Until about a year ago you had “all the time in the world” to get around to handing in the physical certified copy.  So long as it got there before the patent issued, it was good enough.  (If the case were to go abandoned you never actually had to deal with sending in a physical certified copy, thus saving effort and money.)

But for US utility patent applications, as of about a year ago, the rules changed and you have to get the physical certified copy into the file by the “4 and 16” date.  (Four months from filing or sixteen months from priority, whichever is later.)  The penalty for failing to get the physical certified copy into the file by that date is harsh — loss of the priority claim.  Getting the priority claim back into the case after the “4 and 16” date will require filing a petition.  For many practitioners in the US, this simply means the docket desk is required to aggressively docket steps 1-12 above, so that hopefully the steps are completed prior to the “4 and 16” date.
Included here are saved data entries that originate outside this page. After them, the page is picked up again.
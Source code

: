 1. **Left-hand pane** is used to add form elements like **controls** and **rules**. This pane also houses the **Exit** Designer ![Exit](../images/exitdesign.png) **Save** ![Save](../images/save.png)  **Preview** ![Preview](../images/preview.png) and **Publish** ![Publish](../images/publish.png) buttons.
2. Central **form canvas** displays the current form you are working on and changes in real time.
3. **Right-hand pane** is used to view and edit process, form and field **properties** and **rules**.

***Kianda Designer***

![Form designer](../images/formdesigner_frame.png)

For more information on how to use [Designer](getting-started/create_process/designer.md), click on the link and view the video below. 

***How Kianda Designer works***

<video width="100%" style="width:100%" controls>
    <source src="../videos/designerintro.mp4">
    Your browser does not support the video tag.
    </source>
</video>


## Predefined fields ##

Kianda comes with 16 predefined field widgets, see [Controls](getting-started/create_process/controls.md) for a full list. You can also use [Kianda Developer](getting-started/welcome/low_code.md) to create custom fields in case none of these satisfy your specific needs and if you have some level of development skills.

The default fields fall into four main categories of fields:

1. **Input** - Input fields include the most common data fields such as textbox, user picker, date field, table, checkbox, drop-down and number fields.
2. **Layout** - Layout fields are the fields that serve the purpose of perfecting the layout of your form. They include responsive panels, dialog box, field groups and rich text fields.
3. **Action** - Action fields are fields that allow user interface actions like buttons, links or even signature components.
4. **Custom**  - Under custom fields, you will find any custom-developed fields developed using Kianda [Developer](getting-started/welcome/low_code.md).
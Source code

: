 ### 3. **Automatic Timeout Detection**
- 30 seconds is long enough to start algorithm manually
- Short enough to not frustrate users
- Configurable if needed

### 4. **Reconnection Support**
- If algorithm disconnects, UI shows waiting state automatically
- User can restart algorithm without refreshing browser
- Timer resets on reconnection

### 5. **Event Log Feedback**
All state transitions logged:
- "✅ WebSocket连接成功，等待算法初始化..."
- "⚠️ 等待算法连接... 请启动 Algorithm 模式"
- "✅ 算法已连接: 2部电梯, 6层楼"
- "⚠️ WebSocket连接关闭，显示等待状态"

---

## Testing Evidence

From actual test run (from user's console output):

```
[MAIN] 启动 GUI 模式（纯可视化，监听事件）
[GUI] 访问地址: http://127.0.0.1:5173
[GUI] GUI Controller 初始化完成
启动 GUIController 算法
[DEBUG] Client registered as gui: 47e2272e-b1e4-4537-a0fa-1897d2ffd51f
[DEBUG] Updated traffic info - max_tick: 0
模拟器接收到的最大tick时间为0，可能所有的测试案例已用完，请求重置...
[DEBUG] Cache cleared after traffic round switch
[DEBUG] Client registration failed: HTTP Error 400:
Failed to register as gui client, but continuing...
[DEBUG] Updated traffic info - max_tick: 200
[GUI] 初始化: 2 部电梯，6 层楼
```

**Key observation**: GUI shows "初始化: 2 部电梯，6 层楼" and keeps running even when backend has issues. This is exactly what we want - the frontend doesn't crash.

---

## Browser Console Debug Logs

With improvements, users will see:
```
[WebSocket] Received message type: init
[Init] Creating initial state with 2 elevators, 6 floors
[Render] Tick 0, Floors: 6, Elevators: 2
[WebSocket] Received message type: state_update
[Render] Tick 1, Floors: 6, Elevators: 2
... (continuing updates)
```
There is a workaround in the case where for some reason you can’t get your hands on a physical certified copy in good time for it to arrive at USPTO by the “4 and 16” date.   You can send in an “interim copy” (an e-filed PDF) of the priority application by the “4 and 16” date, so long as it is accompanied by a cover sheet containing quite a few “magic words”, and this will avert the loss of the priority claim.  You will still have to get the physical certified copy into the hands of the USPTO prior to issuance of the patent.  The total number of steps with this approach is more than 12 — four or five steps to ensure visibility of the “interim copy” in IFW by the “4 and 16” date, and another 12 or more steps some time thereafter, and in any event prior to issuance of the patent.

Note that if you get the “magic words” wrong, then you will not have averted loss of the priority claim after the “4 and 16” date, and you will have to file to get the priority claim back.
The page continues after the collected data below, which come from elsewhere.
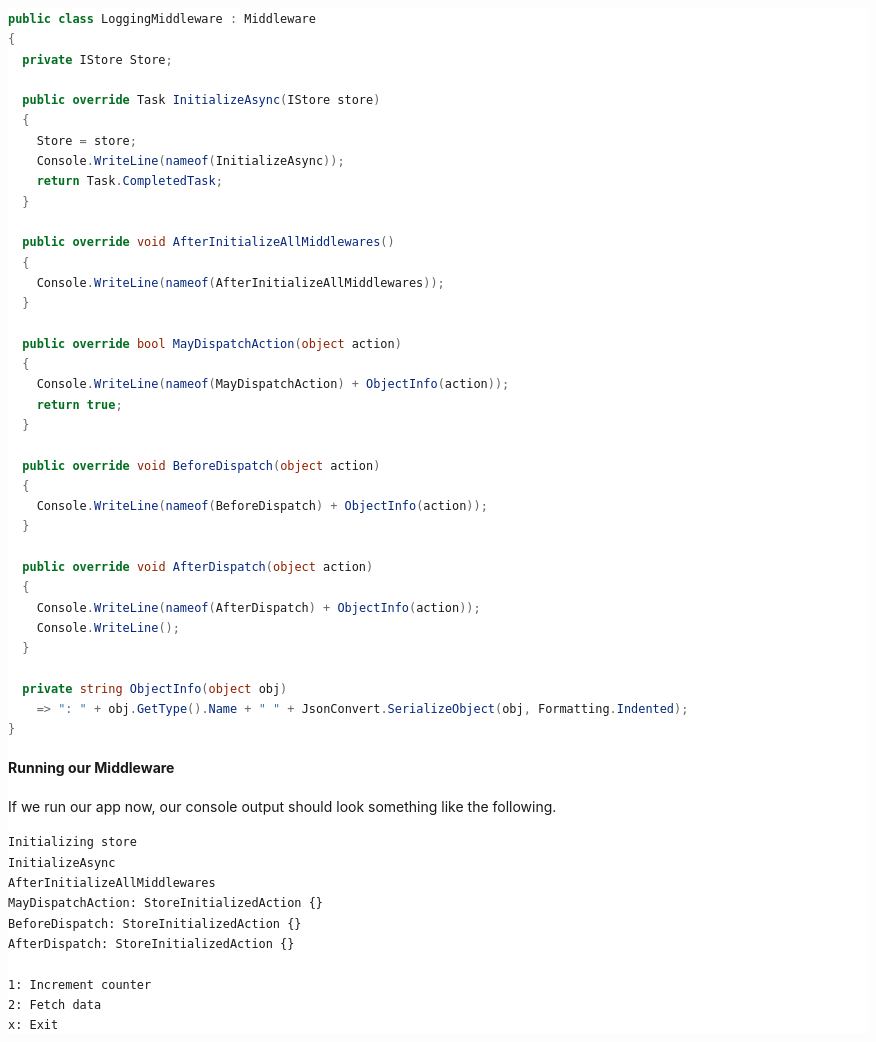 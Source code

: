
 ```c#
public class LoggingMiddleware : Middleware
{
  private IStore Store;

  public override Task InitializeAsync(IStore store)
  {
    Store = store;
    Console.WriteLine(nameof(InitializeAsync));
    return Task.CompletedTask;
  }

  public override void AfterInitializeAllMiddlewares()
  {
    Console.WriteLine(nameof(AfterInitializeAllMiddlewares));
  }

  public override bool MayDispatchAction(object action)
  {
    Console.WriteLine(nameof(MayDispatchAction) + ObjectInfo(action));
    return true;
  }

  public override void BeforeDispatch(object action)
  {
    Console.WriteLine(nameof(BeforeDispatch) + ObjectInfo(action));
  }

  public override void AfterDispatch(object action)
  {
    Console.WriteLine(nameof(AfterDispatch) + ObjectInfo(action));
    Console.WriteLine();
  }

  private string ObjectInfo(object obj)
    => ": " + obj.GetType().Name + " " + JsonConvert.SerializeObject(obj, Formatting.Indented);
}
```

#### Running our Middleware

If we run our app now, our console output should look something like the following.
```
Initializing store
InitializeAsync
AfterInitializeAllMiddlewares
MayDispatchAction: StoreInitializedAction {}
BeforeDispatch: StoreInitializedAction {}
AfterDispatch: StoreInitializedAction {}

1: Increment counter
2: Fetch data
x: Exit
```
This reminds us how pleasant it is to use the PCT system.  When we enter the US national phase from a PCT, the burden falls on the USPTO itself to obtain the certified copy from the International Bureau and to get it into IFW.
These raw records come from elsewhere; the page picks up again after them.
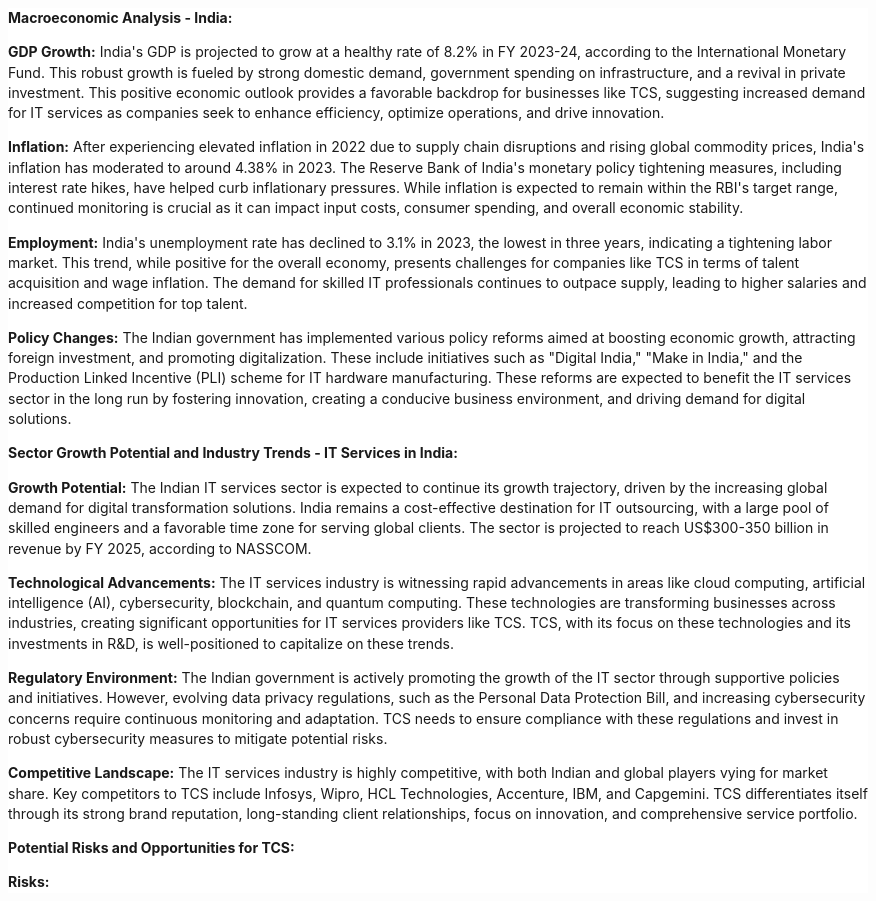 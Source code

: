 **Macroeconomic Analysis - India:**

**GDP Growth:** India's GDP is projected to grow at a healthy rate of 8.2% in FY 2023-24, according to the International Monetary Fund. This robust growth is fueled by strong domestic demand, government spending on infrastructure, and a revival in private investment. This positive economic outlook provides a favorable backdrop for businesses like TCS, suggesting increased demand for IT services as companies seek to enhance efficiency, optimize operations, and drive innovation.

**Inflation:** After experiencing elevated inflation in 2022 due to supply chain disruptions and rising global commodity prices, India's inflation has moderated to around 4.38% in 2023. The Reserve Bank of India's monetary policy tightening measures, including interest rate hikes, have helped curb inflationary pressures. While inflation is expected to remain within the RBI's target range, continued monitoring is crucial as it can impact input costs, consumer spending, and overall economic stability.

**Employment:** India's unemployment rate has declined to 3.1% in 2023, the lowest in three years, indicating a tightening labor market. This trend, while positive for the overall economy, presents challenges for companies like TCS in terms of talent acquisition and wage inflation. The demand for skilled IT professionals continues to outpace supply, leading to higher salaries and increased competition for top talent.

**Policy Changes:** The Indian government has implemented various policy reforms aimed at boosting economic growth, attracting foreign investment, and promoting digitalization. These include initiatives such as "Digital India," "Make in India," and the Production Linked Incentive (PLI) scheme for IT hardware manufacturing. These reforms are expected to benefit the IT services sector in the long run by fostering innovation, creating a conducive business environment, and driving demand for digital solutions.

**Sector Growth Potential and Industry Trends - IT Services in India:**

**Growth Potential:** The Indian IT services sector is expected to continue its growth trajectory, driven by the increasing global demand for digital transformation solutions. India remains a cost-effective destination for IT outsourcing, with a large pool of skilled engineers and a favorable time zone for serving global clients. The sector is projected to reach US$300-350 billion in revenue by FY 2025, according to NASSCOM.

**Technological Advancements:** The IT services industry is witnessing rapid advancements in areas like cloud computing, artificial intelligence (AI), cybersecurity, blockchain, and quantum computing. These technologies are transforming businesses across industries, creating significant opportunities for IT services providers like TCS. TCS, with its focus on these technologies and its investments in R&D, is well-positioned to capitalize on these trends.

**Regulatory Environment:** The Indian government is actively promoting the growth of the IT sector through supportive policies and initiatives. However, evolving data privacy regulations, such as the Personal Data Protection Bill, and increasing cybersecurity concerns require continuous monitoring and adaptation. TCS needs to ensure compliance with these regulations and invest in robust cybersecurity measures to mitigate potential risks.

**Competitive Landscape:** The IT services industry is highly competitive, with both Indian and global players vying for market share. Key competitors to TCS include Infosys, Wipro, HCL Technologies, Accenture, IBM, and Capgemini. TCS differentiates itself through its strong brand reputation, long-standing client relationships, focus on innovation, and comprehensive service portfolio.

**Potential Risks and Opportunities for TCS:**

**Risks:**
But when we are filing a US application that is not a US national phase from a PCT, the burden is on us as the filer to deal with steps 1-12 as set forth above.

Which gets us to the PDX and DAS systems.  These two systems are intended to save work for filers and for patent offices, by making it possible to pass the certified copies of priority documents back and forth in a purely electronic way. The two systems are closely related but are not identical.  For convenient reference I will use “DAS” to refer to both systems.

The rule that says that you lose your priority claim if you fail to get the physical certified copy (or the interim certified copy along with all of the needed “magic words”) into the file by the “4 and 16” date goes on to say that you have one additional option for how to avert loss of the priority claim.  The additional option is that if you manage to get an error-free and rules-compliant DAS request into the file by the “4 and 16” date, then you will not lose the priority claim.  Even if it takes longer for USPTO to get around to retrieving the electronic certified copy from DAS, so long as USPTO does not perceive any mistake on your part in the DAS request that you filed, you will not lose the priority claim.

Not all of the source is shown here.